Forgive me for not jumping on the anti-Supreme Court bandwagon when it comes to Tuesday's big employment discrimination case. Yes, I believe the result in the Ledbetter case is absurd — how in the world can an employee be responsible for suing in a timely manner for discrimination if he or she is unaware of the discrimination? But I do not blame the court's conservative majority for the problem. I blame Congress and the administration-- and you should, too.

The court's majority did not create out of thin air the rules that say you have to sue within 180 days of the initiation of the discrimination in the workplace (whether you know about it or not). The pro-corporation firm of Alito, Roberts, Kennedy, Thomas and Scalia did not go out of its way to stick it to employees for the benefit of employers (although you'd be forgiven for thinking so given their track records in cases like this).

The justices simply followed the fairly clear reading of the federal laws that applied to the case.

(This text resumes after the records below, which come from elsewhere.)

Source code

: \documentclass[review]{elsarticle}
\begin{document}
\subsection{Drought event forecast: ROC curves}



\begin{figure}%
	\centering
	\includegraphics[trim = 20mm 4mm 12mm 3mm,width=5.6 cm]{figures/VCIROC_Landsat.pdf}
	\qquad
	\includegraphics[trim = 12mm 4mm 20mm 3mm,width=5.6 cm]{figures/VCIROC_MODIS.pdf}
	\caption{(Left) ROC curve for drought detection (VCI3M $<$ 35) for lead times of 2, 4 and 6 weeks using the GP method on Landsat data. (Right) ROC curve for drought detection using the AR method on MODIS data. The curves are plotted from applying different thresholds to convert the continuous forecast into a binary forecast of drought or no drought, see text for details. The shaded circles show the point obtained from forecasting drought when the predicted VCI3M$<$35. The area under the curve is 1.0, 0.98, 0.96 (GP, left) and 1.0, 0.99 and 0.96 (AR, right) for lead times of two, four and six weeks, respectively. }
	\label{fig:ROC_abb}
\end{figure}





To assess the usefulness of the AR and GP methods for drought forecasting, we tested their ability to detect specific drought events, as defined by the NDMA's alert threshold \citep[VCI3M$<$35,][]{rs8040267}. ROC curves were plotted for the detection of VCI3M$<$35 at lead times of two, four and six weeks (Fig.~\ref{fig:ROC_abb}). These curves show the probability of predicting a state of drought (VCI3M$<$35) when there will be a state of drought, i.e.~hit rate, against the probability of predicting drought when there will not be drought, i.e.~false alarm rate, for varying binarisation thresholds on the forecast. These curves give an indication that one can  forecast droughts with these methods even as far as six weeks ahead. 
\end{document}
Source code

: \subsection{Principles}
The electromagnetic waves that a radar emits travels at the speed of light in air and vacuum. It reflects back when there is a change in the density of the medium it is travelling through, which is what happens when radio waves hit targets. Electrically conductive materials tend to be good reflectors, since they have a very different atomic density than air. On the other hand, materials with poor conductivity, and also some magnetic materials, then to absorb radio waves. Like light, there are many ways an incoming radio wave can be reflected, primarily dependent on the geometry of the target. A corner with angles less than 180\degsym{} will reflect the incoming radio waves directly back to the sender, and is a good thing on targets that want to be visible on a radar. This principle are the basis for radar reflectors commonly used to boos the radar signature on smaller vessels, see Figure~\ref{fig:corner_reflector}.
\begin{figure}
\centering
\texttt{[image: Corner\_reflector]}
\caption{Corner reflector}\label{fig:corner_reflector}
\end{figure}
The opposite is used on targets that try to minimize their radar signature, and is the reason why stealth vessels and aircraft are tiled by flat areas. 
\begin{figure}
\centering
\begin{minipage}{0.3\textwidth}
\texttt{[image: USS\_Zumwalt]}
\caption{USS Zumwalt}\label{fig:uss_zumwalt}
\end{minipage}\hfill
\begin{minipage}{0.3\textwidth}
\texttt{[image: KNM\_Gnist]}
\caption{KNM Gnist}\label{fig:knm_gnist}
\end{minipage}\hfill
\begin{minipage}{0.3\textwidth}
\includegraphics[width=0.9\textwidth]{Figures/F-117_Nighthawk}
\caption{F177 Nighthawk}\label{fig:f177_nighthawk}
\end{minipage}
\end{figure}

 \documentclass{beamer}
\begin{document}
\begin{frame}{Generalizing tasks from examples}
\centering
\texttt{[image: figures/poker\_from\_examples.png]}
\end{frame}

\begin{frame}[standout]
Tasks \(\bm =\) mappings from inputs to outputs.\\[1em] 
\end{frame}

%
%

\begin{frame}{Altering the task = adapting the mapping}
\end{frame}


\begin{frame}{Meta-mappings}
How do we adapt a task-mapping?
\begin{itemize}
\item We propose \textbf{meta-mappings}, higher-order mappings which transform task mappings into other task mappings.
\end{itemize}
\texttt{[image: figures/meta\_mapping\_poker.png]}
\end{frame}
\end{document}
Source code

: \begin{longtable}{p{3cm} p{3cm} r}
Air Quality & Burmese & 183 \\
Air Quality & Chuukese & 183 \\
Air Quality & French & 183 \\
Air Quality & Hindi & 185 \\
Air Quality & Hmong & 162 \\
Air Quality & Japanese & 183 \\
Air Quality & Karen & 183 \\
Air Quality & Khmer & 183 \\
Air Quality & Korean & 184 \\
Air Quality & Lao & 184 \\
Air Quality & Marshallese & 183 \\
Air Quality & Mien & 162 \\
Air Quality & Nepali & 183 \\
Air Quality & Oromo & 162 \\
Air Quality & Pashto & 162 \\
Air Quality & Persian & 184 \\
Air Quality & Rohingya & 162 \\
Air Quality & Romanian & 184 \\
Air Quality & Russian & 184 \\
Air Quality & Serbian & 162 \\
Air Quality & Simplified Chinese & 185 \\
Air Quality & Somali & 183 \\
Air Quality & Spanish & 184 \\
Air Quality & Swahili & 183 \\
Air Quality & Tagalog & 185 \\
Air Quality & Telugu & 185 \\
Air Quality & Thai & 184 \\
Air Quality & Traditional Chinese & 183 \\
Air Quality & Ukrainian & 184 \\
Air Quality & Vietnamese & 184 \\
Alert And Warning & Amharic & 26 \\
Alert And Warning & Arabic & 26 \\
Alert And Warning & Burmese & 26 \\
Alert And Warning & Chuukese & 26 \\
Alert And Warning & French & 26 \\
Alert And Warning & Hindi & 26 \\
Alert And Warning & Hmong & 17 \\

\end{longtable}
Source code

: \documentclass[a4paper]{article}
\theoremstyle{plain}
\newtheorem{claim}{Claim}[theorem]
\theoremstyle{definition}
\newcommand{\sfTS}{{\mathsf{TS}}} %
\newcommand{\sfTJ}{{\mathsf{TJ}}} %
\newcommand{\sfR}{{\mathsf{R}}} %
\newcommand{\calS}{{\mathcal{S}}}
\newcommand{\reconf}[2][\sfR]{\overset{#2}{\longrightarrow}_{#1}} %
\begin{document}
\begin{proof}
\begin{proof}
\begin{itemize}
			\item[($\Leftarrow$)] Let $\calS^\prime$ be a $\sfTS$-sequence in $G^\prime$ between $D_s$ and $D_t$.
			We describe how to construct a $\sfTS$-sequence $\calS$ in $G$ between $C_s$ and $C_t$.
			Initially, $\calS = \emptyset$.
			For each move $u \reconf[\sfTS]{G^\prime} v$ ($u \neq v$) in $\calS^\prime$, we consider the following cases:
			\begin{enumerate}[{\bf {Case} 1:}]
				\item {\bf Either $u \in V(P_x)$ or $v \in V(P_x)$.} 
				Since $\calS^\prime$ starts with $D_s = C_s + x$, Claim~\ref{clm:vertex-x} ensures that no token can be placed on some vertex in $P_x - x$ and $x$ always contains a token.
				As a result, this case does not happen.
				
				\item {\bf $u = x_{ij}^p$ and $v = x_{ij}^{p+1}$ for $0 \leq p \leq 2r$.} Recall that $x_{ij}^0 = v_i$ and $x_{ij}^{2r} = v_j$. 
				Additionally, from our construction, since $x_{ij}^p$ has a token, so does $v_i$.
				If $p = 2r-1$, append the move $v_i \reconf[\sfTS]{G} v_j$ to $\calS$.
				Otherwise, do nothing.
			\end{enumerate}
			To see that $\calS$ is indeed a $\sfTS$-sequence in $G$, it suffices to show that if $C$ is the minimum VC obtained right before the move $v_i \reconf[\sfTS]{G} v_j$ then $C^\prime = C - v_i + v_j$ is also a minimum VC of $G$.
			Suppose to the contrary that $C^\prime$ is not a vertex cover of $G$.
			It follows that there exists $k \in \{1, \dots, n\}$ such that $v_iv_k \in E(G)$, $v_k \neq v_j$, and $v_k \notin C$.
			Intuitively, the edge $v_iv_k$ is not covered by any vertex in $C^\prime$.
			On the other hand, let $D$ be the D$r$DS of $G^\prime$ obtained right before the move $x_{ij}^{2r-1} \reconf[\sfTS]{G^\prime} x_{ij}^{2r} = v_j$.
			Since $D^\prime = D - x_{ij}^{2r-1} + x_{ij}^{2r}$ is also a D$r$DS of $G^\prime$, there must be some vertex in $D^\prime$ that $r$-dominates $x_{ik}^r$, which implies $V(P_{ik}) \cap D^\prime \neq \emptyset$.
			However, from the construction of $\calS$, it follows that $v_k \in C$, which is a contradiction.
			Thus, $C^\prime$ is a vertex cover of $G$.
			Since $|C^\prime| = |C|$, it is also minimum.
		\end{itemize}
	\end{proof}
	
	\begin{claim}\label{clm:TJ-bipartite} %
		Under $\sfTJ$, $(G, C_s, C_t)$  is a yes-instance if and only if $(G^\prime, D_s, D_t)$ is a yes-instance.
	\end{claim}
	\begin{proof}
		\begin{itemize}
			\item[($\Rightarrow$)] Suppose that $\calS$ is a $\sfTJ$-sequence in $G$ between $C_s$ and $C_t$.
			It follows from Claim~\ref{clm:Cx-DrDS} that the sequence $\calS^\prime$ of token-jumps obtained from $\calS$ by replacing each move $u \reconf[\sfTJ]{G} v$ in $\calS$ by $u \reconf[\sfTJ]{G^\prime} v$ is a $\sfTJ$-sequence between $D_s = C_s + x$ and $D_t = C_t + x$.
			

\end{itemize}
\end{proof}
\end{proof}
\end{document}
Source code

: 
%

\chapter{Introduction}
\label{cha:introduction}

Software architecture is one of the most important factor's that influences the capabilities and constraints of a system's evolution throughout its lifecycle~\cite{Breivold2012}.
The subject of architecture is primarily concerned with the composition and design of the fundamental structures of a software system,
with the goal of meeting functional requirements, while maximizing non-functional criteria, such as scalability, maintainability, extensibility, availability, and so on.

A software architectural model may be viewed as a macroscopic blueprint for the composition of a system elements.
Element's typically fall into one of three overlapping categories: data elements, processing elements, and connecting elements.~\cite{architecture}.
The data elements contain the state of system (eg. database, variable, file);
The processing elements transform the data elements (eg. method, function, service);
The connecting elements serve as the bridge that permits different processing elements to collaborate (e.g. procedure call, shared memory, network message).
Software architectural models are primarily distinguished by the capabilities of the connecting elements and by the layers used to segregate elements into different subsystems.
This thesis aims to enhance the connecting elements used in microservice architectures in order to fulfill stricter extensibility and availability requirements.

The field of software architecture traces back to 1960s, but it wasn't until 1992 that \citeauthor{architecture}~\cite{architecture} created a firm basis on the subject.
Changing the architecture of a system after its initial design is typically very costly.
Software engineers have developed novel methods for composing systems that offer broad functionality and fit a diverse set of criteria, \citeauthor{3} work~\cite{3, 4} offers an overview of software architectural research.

And the federal law was enacted by Congress and implemented by the White House through the Equal Employment Opportunity Commission. If you want to blame someone or something for poor Ms. Ledbetter's plight, blame the lawmakers and the bureaucrats at the EEOC. Heck, blame the White House itself. But don't blame the justices.

Remember, too, that this case was not a "constitutional" one. In other words, the court had merely been asked to rule upon a statute. So its decision does not set in stone the rules as we all go forward with life. As Justice Ruth Bader Ginsburg sternly reminded everyone when she read her dissent> from the bench, Congress is free to change the rules so that they make sense and afford employees at least a fighting chance to get back at their employers for discriminatory practices. And, indeed, less than a day after the justices rendered their decision congressional Democrats were moving to seek legislation that would make the law here make sense.

This whole episode reminds me of the infamous eminent domain case a few years ago—the one which unfairly made villains out of the justices—Justice David H. Souter in particular. But in the Kelo case, too, the problem was not with the court's interpretation of the state eminent domain law but with the state legislature's drafting and enactment of that pro-development, anti-private property law. Then, as now, the court was merely acknowledging the will of the lawmakers. Then, as now, the lawmakers remain(ed) free to correct their mistakes—their lobbying-induced mistakes, I would argue—and do the right thing. In eminent domain law, several states already have taken positive steps to protect private property rights. We'll see if the same positive trend develops now in the post-Ledbetter world.